Every record below should be written out exactly; pictures stay out.

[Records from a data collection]
---*---

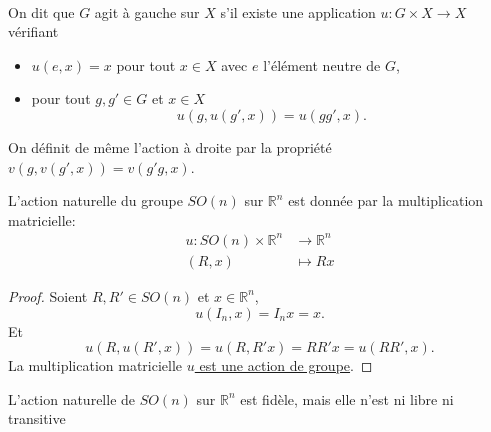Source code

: \documentclass[12pt]{report}
\begin{document}
\begin{definition}\leavevmode\\
On dit que $G$ agit à gauche sur $X$ s'il existe une application $u\colon G\times X\longrightarrow X$ vérifiant
\begin{itemize}
  \item $u(e,x)=x$ pour tout $x\in X$ avec $e$ l'élément neutre de $G$,
  \item pour tout $g,g'\in G$ et $x\in X$
  \[
  u(g,u(g',x))=u(gg',x).
  \]
\end{itemize}
\end{definition}

\begin{remark}
On définit de même l'action à droite par la propriété $v(g,v(g',x))=v(g'g,x)$.
\end{remark}

\begin{proposition}
L'action naturelle du groupe $SO(n)$ sur $\mathbb{R}^n$ est donnée par la multiplication matricielle:
\[
\begin{aligned}
u\colon SO(n)\times \mathbb{R}^n&\longrightarrow \mathbb{R}^n\\
(R,x)&\longmapsto Rx
\end{aligned}
\]
\end{proposition}

\begin{proof}
Soient $R,R'\in SO(n)$ et $x\in \mathbb{R}^n$,
\[
u(I_n,x)=I_{n}x=x.
\]
Et
\[
u(R,u(R',x))=u(R,R'x)=RR'x=u(RR',x).
\]
La multiplication matricielle \underline{$u$ est une action de groupe}.
\end{proof}

\begin{proposition}
L'action naturelle de $SO(n)$ sur $\mathbb R^n$ est fidèle, mais elle n'est ni libre ni transitive
\end{proposition}
\end{document}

---*---

(EXPECTED ANSWER)
Source code

: \documentclass[12pt]{report}
\begin{document}
\begin{definition}\leavevmode\\
On dit que $G$ agit à gauche sur $X$ s'il existe une application $u\colon G\times X\longrightarrow X$ vérifiant
\begin{itemize}
  \item $u(e,x)=x$ pour tout $x\in X$ avec $e$ l'élément neutre de $G$,
  \item pour tout $g,g'\in G$ et $x\in X$
  \[
  u(g,u(g',x))=u(gg',x).
  \]
\end{itemize}
\end{definition}

\begin{remark}
On définit de même l'action à droite par la propriété $v(g,v(g',x))=v(g'g,x)$.
\end{remark}

\begin{proposition}
L'action naturelle du groupe $SO(n)$ sur $\mathbb{R}^n$ est donnée par la multiplication matricielle:
\[
\begin{aligned}
u\colon SO(n)\times \mathbb{R}^n&\longrightarrow \mathbb{R}^n\\
(R,x)&\longmapsto Rx
\end{aligned}
\]
\end{proposition}

\begin{proof}
Soient $R,R'\in SO(n)$ et $x\in \mathbb{R}^n$,
\[
u(I_n,x)=I_{n}x=x.
\]
Et
\[
u(R,u(R',x))=u(R,R'x)=RR'x=u(RR',x).
\]
La multiplication matricielle \underline{$u$ est une action de groupe}.
\end{proof}

\begin{proposition}
L'action naturelle de $SO(n)$ sur $\mathbb R^n$ est fidèle, mais elle n'est ni libre ni transitive
\end{proposition}
\end{document}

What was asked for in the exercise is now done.